-- Opening Marker --
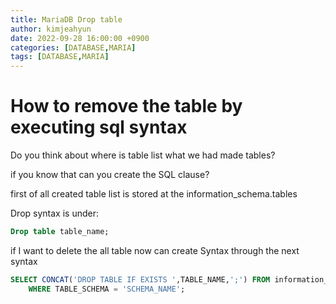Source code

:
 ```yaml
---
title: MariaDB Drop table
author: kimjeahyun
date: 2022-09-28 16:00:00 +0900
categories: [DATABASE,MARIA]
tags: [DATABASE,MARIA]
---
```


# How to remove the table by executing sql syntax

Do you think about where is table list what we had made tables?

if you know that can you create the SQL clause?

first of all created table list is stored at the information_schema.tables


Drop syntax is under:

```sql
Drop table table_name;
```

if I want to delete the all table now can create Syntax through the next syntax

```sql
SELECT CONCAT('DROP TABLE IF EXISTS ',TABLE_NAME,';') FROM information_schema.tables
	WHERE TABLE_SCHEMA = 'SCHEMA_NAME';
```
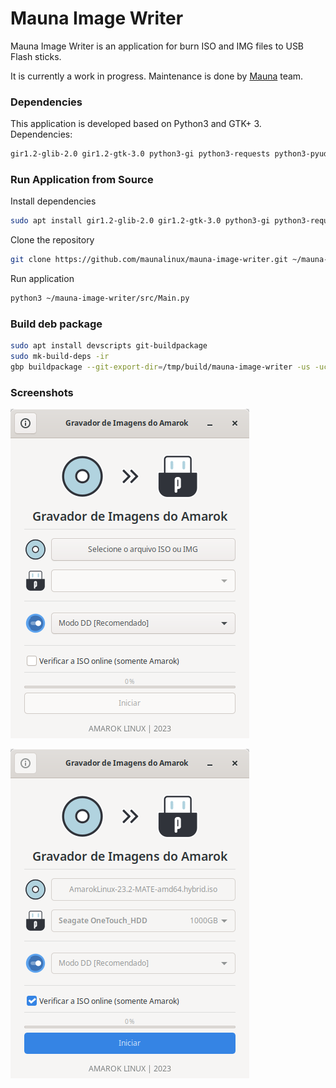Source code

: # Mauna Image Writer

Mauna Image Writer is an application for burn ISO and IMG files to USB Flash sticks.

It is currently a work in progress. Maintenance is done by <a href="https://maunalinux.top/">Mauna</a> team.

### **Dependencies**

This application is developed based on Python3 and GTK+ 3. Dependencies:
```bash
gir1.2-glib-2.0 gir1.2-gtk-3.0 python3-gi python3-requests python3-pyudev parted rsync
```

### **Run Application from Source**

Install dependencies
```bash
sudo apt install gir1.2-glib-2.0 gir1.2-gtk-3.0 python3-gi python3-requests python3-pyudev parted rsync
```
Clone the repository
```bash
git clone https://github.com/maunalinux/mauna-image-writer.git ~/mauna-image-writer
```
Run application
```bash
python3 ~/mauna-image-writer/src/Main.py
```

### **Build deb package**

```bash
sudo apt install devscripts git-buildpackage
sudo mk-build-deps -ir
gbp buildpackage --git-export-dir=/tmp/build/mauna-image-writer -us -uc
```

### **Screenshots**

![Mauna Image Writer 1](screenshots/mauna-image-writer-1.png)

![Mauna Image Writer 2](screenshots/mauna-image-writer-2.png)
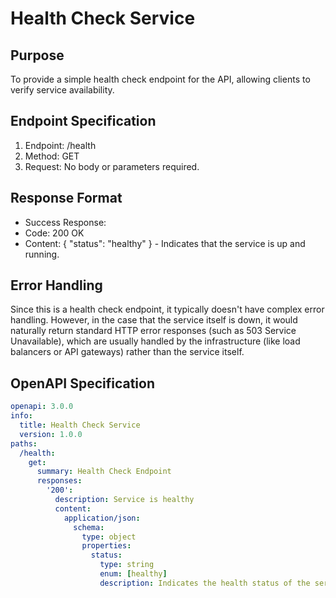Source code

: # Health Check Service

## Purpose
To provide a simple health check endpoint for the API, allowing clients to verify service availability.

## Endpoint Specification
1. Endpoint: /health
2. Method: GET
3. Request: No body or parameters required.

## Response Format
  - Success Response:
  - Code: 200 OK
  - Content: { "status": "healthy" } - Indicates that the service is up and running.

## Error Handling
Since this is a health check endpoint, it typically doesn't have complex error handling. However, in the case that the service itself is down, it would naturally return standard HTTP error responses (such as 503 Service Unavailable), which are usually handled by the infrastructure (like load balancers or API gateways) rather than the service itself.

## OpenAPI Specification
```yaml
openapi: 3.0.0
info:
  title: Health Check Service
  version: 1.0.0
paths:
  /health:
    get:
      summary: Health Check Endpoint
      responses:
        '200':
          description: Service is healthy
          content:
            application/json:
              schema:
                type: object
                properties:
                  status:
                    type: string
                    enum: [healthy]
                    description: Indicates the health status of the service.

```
-- Closing Marker --
Without the pictures, transcribe the listing above exactly.

**Response**
Source code

:
 ```yaml
---
title: MariaDB Drop table
author: kimjeahyun
date: 2022-09-28 16:00:00 +0900
categories: [DATABASE,MARIA]
tags: [DATABASE,MARIA]
---
```


# How to remove the table by executing sql syntax

Do you think about where is table list what we had made tables?

if you know that can you create the SQL clause?

first of all created table list is stored at the information_schema.tables


Drop syntax is under:

```sql
Drop table table_name;
```

if I want to delete the all table now can create Syntax through the next syntax

```sql
SELECT CONCAT('DROP TABLE IF EXISTS ',TABLE_NAME,';') FROM information_schema.tables
	WHERE TABLE_SCHEMA = 'SCHEMA_NAME';
```
Source code

: # Mauna Image Writer

Mauna Image Writer is an application for burn ISO and IMG files to USB Flash sticks.

It is currently a work in progress. Maintenance is done by <a href="https://maunalinux.top/">Mauna</a> team.

### **Dependencies**

This application is developed based on Python3 and GTK+ 3. Dependencies:
```bash
gir1.2-glib-2.0 gir1.2-gtk-3.0 python3-gi python3-requests python3-pyudev parted rsync
```

### **Run Application from Source**

Install dependencies
```bash
sudo apt install gir1.2-glib-2.0 gir1.2-gtk-3.0 python3-gi python3-requests python3-pyudev parted rsync
```
Clone the repository
```bash
git clone https://github.com/maunalinux/mauna-image-writer.git ~/mauna-image-writer
```
Run application
```bash
python3 ~/mauna-image-writer/src/Main.py
```

### **Build deb package**

```bash
sudo apt install devscripts git-buildpackage
sudo mk-build-deps -ir
gbp buildpackage --git-export-dir=/tmp/build/mauna-image-writer -us -uc
```

### **Screenshots**

![Mauna Image Writer 1](screenshots/mauna-image-writer-1.png)

![Mauna Image Writer 2](screenshots/mauna-image-writer-2.png)
Source code

: # Health Check Service

## Purpose
To provide a simple health check endpoint for the API, allowing clients to verify service availability.

## Endpoint Specification
1. Endpoint: /health
2. Method: GET
3. Request: No body or parameters required.

## Response Format
  - Success Response:
  - Code: 200 OK
  - Content: { "status": "healthy" } - Indicates that the service is up and running.

## Error Handling
Since this is a health check endpoint, it typically doesn't have complex error handling. However, in the case that the service itself is down, it would naturally return standard HTTP error responses (such as 503 Service Unavailable), which are usually handled by the infrastructure (like load balancers or API gateways) rather than the service itself.

## OpenAPI Specification
```yaml
openapi: 3.0.0
info:
  title: Health Check Service
  version: 1.0.0
paths:
  /health:
    get:
      summary: Health Check Endpoint
      responses:
        '200':
          description: Service is healthy
          content:
            application/json:
              schema:
                type: object
                properties:
                  status:
                    type: string
                    enum: [healthy]
                    description: Indicates the health status of the service.

```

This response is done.